Getting real value from NPS
Companies will want to retain NPS as a tool in the struggle to understand their markets; however, they will need to work on the “bad” and “ugly” elements in the following areas to ensure that they are using the tool in the most effective way possible.
1. Experiment with variations
Start with a simple average and follow this average overtime. Using a different range of scores for the categories may yield a more accurate picture – for example, 8-10 for promoters, not just 9 and 10 , or put the 6 in the passive category.
2. Add additional questions
Companies should avoid using NPS as their one key indicator of where to focus resources. NPS may be useful as one metric among many, giving a more balanced picture that considers a range of factors. Add additional questions relating to areas such as direct satisfaction, intent to repurchase, and include more open questions (“Tell us why…”), to allow customers to express their opinions more fully and in their own words. Consider wave-based research on usage and attitudes, and in-depth satisfaction surveys.
3. Draw on other sources
Given the limitations of NPS, companies should also look at objective performance measures (such as waiting time, critical incidents, etc.). For performance management, seek out other metrics, including behavior-based assessments by supervisors.

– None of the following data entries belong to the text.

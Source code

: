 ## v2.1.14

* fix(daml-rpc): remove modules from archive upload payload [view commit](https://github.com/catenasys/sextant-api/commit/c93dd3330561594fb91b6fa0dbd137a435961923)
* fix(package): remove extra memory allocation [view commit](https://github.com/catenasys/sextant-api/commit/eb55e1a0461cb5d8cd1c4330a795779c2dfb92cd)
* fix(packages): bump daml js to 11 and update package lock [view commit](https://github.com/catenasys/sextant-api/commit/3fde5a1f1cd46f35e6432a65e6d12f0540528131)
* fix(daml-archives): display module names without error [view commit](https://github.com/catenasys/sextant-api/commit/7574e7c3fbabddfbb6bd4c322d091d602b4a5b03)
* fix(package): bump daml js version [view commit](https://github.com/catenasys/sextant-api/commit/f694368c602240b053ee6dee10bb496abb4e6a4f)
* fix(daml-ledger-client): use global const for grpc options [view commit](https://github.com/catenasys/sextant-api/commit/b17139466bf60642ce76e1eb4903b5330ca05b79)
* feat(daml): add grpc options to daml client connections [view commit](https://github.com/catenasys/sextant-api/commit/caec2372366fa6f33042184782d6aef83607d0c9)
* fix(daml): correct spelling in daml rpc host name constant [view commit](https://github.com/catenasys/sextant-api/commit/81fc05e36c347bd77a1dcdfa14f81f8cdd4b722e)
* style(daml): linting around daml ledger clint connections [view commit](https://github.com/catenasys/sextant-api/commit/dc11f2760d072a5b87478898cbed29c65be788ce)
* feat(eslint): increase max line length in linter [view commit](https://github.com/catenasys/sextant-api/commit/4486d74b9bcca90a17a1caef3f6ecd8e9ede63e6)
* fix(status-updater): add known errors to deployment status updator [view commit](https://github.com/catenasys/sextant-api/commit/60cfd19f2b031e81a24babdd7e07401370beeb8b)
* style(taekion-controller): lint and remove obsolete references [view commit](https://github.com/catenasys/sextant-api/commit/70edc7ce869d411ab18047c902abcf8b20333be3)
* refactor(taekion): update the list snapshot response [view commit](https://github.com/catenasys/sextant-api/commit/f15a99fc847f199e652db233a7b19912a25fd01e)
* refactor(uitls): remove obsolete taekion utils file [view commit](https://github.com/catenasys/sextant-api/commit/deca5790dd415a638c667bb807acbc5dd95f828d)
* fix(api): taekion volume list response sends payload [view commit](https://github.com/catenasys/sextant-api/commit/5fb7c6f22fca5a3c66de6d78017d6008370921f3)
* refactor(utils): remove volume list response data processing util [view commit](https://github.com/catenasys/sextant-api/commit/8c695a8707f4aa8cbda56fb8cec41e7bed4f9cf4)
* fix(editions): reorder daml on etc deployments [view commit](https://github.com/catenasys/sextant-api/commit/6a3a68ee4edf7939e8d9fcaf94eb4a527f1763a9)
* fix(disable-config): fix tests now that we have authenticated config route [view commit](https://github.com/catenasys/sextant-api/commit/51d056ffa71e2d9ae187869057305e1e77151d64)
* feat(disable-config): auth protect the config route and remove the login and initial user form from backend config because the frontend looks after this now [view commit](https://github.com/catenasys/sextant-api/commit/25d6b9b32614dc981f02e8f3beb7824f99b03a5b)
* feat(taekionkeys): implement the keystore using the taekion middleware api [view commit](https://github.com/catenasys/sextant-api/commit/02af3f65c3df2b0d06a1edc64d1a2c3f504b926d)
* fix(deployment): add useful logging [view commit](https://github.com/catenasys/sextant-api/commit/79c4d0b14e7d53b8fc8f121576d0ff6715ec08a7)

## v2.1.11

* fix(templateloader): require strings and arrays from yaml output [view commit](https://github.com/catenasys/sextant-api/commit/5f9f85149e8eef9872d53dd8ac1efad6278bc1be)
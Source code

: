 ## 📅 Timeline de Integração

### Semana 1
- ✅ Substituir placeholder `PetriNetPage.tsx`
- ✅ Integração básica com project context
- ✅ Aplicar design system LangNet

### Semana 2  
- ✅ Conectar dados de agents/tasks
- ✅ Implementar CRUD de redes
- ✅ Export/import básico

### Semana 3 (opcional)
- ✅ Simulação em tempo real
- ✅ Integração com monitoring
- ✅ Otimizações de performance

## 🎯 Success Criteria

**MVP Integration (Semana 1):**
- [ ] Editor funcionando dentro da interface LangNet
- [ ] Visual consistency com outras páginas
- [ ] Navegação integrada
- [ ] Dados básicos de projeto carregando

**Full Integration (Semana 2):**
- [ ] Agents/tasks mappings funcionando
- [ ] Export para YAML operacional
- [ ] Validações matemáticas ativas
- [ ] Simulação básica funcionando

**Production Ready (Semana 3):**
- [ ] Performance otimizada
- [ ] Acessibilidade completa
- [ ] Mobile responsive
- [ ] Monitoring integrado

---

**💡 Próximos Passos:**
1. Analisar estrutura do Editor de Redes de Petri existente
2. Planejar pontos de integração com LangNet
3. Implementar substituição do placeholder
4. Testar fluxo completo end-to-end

4. Control for possible drifts
To put NPS in context, organizations should seek to analyze data to test for drifts in composition of customer demographics over time and to survey changes in customer expectations. Comparing your NPS to a competitor’s can be helpful, as can benchmarking drifts against those of non-competing firms.
5. Use trends, rather than absolute numbers
Given the various cultural factors we touch on above, a trend-based approach is vital when comparing across regions or countries. Again, differences may be benchmarked with non-competing firms to provide context.
6. Closely monitor NPS field use
To tackle the issue of gaming, organizations should closely monitor the integrity with which NPS surveys are administered. Unusual favorable jumps in results should be checked thoroughly. Make use of “mystery shoppers” to vet the process from a user’s perspective.
To a certain extent, NPS has been a victim of its own success; what was developed as a useful but limited tool has been applied in ways for which it was never intended. Simply put, NPS should not be the number that businesses consider using to guide growth.
Rather than developing a quasi-religious obsession with NPS, organizations would be better advised to try to develop a more balanced dashboard, of which the NPS could remain one element. Not a magic wand.